-------- Data extracts --------

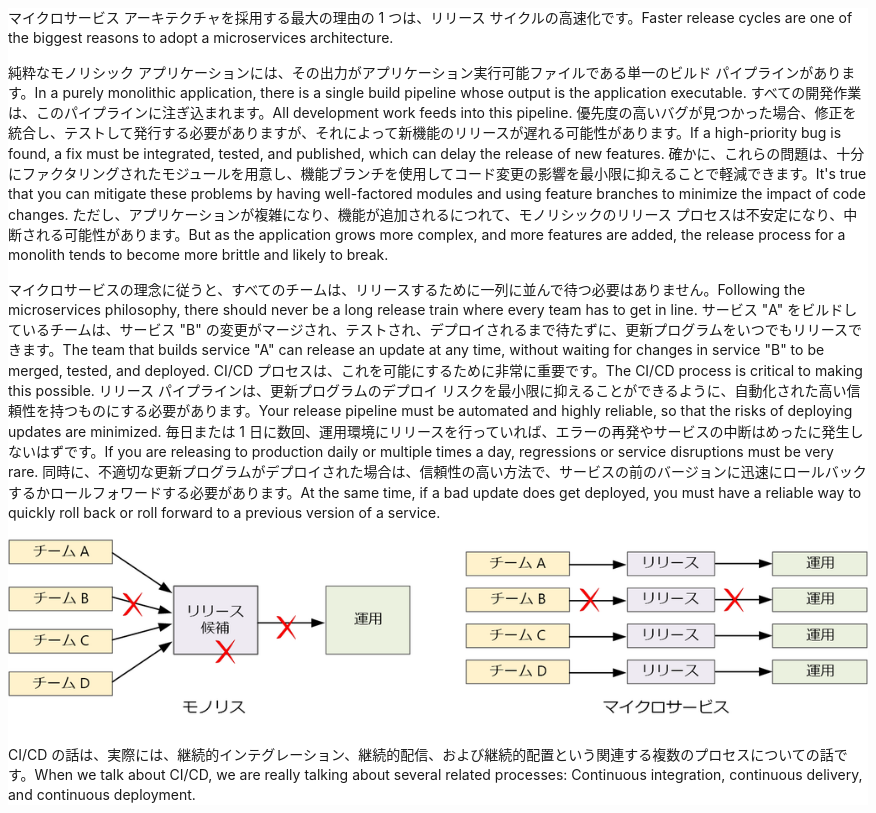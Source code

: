 <span data-ttu-id="1e6c8-108">マイクロサービス アーキテクチャを採用する最大の理由の 1 つは、リリース サイクルの高速化です。</span><span class="sxs-lookup"><span data-stu-id="1e6c8-108">Faster release cycles are one of the biggest reasons to adopt a microservices architecture.</span></span> 

<span data-ttu-id="1e6c8-109">純粋なモノリシック アプリケーションには、その出力がアプリケーション実行可能ファイルである単一のビルド パイプラインがあります。</span><span class="sxs-lookup"><span data-stu-id="1e6c8-109">In a purely monolithic application, there is a single build pipeline whose output is the application executable.</span></span> <span data-ttu-id="1e6c8-110">すべての開発作業は、このパイプラインに注ぎ込まれます。</span><span class="sxs-lookup"><span data-stu-id="1e6c8-110">All development work feeds into this pipeline.</span></span> <span data-ttu-id="1e6c8-111">優先度の高いバグが見つかった場合、修正を統合し、テストして発行する必要がありますが、それによって新機能のリリースが遅れる可能性があります。</span><span class="sxs-lookup"><span data-stu-id="1e6c8-111">If a high-priority bug is found, a fix must be integrated, tested, and published, which can delay the release of new features.</span></span> <span data-ttu-id="1e6c8-112">確かに、これらの問題は、十分にファクタリングされたモジュールを用意し、機能ブランチを使用してコード変更の影響を最小限に抑えることで軽減できます。</span><span class="sxs-lookup"><span data-stu-id="1e6c8-112">It's true that you can mitigate these problems by having well-factored modules and using feature branches to minimize the impact of code changes.</span></span> <span data-ttu-id="1e6c8-113">ただし、アプリケーションが複雑になり、機能が追加されるにつれて、モノリシックのリリース プロセスは不安定になり、中断される可能性があります。</span><span class="sxs-lookup"><span data-stu-id="1e6c8-113">But as the application grows more complex, and more features are added, the release process for a monolith tends to become more brittle and likely to break.</span></span> 

<span data-ttu-id="1e6c8-114">マイクロサービスの理念に従うと、すべてのチームは、リリースするために一列に並んで待つ必要はありません。</span><span class="sxs-lookup"><span data-stu-id="1e6c8-114">Following the microservices philosophy, there should never be a long release train where every team has to get in line.</span></span> <span data-ttu-id="1e6c8-115">サービス "A" をビルドしているチームは、サービス "B" の変更がマージされ、テストされ、デプロイされるまで待たずに、更新プログラムをいつでもリリースできます。</span><span class="sxs-lookup"><span data-stu-id="1e6c8-115">The team that builds service "A" can release an update at any time, without waiting for changes in service "B" to be merged, tested, and deployed.</span></span> <span data-ttu-id="1e6c8-116">CI/CD プロセスは、これを可能にするために非常に重要です。</span><span class="sxs-lookup"><span data-stu-id="1e6c8-116">The CI/CD process is critical to making this possible.</span></span> <span data-ttu-id="1e6c8-117">リリース パイプラインは、更新プログラムのデプロイ リスクを最小限に抑えることができるように、自動化された高い信頼性を持つものにする必要があります。</span><span class="sxs-lookup"><span data-stu-id="1e6c8-117">Your release pipeline must be automated and highly reliable, so that the risks of deploying updates are minimized.</span></span> <span data-ttu-id="1e6c8-118">毎日または 1 日に数回、運用環境にリリースを行っていれば、エラーの再発やサービスの中断はめったに発生しないはずです。</span><span class="sxs-lookup"><span data-stu-id="1e6c8-118">If you are releasing to production daily or multiple times a day, regressions or service disruptions must be very rare.</span></span> <span data-ttu-id="1e6c8-119">同時に、不適切な更新プログラムがデプロイされた場合は、信頼性の高い方法で、サービスの前のバージョンに迅速にロールバックするかロールフォワードする必要があります。</span><span class="sxs-lookup"><span data-stu-id="1e6c8-119">At the same time, if a bad update does get deployed, you must have a reliable way to quickly roll back or roll forward to a previous version of a service.</span></span>

![](./images/cicd-monolith.png)

<span data-ttu-id="1e6c8-120">CI/CD の話は、実際には、継続的インテグレーション、継続的配信、および継続的配置という関連する複数のプロセスについての話です。</span><span class="sxs-lookup"><span data-stu-id="1e6c8-120">When we talk about CI/CD, we are really talking about several related processes: Continuous integration, continuous delivery, and continuous deployment.</span></span>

--------

*Problem to solve*:
Would you return the records exactly as written, minus any image?

*Answer for the task*:
Source code

: <span data-ttu-id="1e6c8-108">マイクロサービス アーキテクチャを採用する最大の理由の 1 つは、リリース サイクルの高速化です。</span><span class="sxs-lookup"><span data-stu-id="1e6c8-108">Faster release cycles are one of the biggest reasons to adopt a microservices architecture.</span></span> 

<span data-ttu-id="1e6c8-109">純粋なモノリシック アプリケーションには、その出力がアプリケーション実行可能ファイルである単一のビルド パイプラインがあります。</span><span class="sxs-lookup"><span data-stu-id="1e6c8-109">In a purely monolithic application, there is a single build pipeline whose output is the application executable.</span></span> <span data-ttu-id="1e6c8-110">すべての開発作業は、このパイプラインに注ぎ込まれます。</span><span class="sxs-lookup"><span data-stu-id="1e6c8-110">All development work feeds into this pipeline.</span></span> <span data-ttu-id="1e6c8-111">優先度の高いバグが見つかった場合、修正を統合し、テストして発行する必要がありますが、それによって新機能のリリースが遅れる可能性があります。</span><span class="sxs-lookup"><span data-stu-id="1e6c8-111">If a high-priority bug is found, a fix must be integrated, tested, and published, which can delay the release of new features.</span></span> <span data-ttu-id="1e6c8-112">確かに、これらの問題は、十分にファクタリングされたモジュールを用意し、機能ブランチを使用してコード変更の影響を最小限に抑えることで軽減できます。</span><span class="sxs-lookup"><span data-stu-id="1e6c8-112">It's true that you can mitigate these problems by having well-factored modules and using feature branches to minimize the impact of code changes.</span></span> <span data-ttu-id="1e6c8-113">ただし、アプリケーションが複雑になり、機能が追加されるにつれて、モノリシックのリリース プロセスは不安定になり、中断される可能性があります。</span><span class="sxs-lookup"><span data-stu-id="1e6c8-113">But as the application grows more complex, and more features are added, the release process for a monolith tends to become more brittle and likely to break.</span></span> 

<span data-ttu-id="1e6c8-114">マイクロサービスの理念に従うと、すべてのチームは、リリースするために一列に並んで待つ必要はありません。</span><span class="sxs-lookup"><span data-stu-id="1e6c8-114">Following the microservices philosophy, there should never be a long release train where every team has to get in line.</span></span> <span data-ttu-id="1e6c8-115">サービス "A" をビルドしているチームは、サービス "B" の変更がマージされ、テストされ、デプロイされるまで待たずに、更新プログラムをいつでもリリースできます。</span><span class="sxs-lookup"><span data-stu-id="1e6c8-115">The team that builds service "A" can release an update at any time, without waiting for changes in service "B" to be merged, tested, and deployed.</span></span> <span data-ttu-id="1e6c8-116">CI/CD プロセスは、これを可能にするために非常に重要です。</span><span class="sxs-lookup"><span data-stu-id="1e6c8-116">The CI/CD process is critical to making this possible.</span></span> <span data-ttu-id="1e6c8-117">リリース パイプラインは、更新プログラムのデプロイ リスクを最小限に抑えることができるように、自動化された高い信頼性を持つものにする必要があります。</span><span class="sxs-lookup"><span data-stu-id="1e6c8-117">Your release pipeline must be automated and highly reliable, so that the risks of deploying updates are minimized.</span></span> <span data-ttu-id="1e6c8-118">毎日または 1 日に数回、運用環境にリリースを行っていれば、エラーの再発やサービスの中断はめったに発生しないはずです。</span><span class="sxs-lookup"><span data-stu-id="1e6c8-118">If you are releasing to production daily or multiple times a day, regressions or service disruptions must be very rare.</span></span> <span data-ttu-id="1e6c8-119">同時に、不適切な更新プログラムがデプロイされた場合は、信頼性の高い方法で、サービスの前のバージョンに迅速にロールバックするかロールフォワードする必要があります。</span><span class="sxs-lookup"><span data-stu-id="1e6c8-119">At the same time, if a bad update does get deployed, you must have a reliable way to quickly roll back or roll forward to a previous version of a service.</span></span>

![](./images/cicd-monolith.png)

<span data-ttu-id="1e6c8-120">CI/CD の話は、実際には、継続的インテグレーション、継続的配信、および継続的配置という関連する複数のプロセスについての話です。</span><span class="sxs-lookup"><span data-stu-id="1e6c8-120">When we talk about CI/CD, we are really talking about several related processes: Continuous integration, continuous delivery, and continuous deployment.</span></span>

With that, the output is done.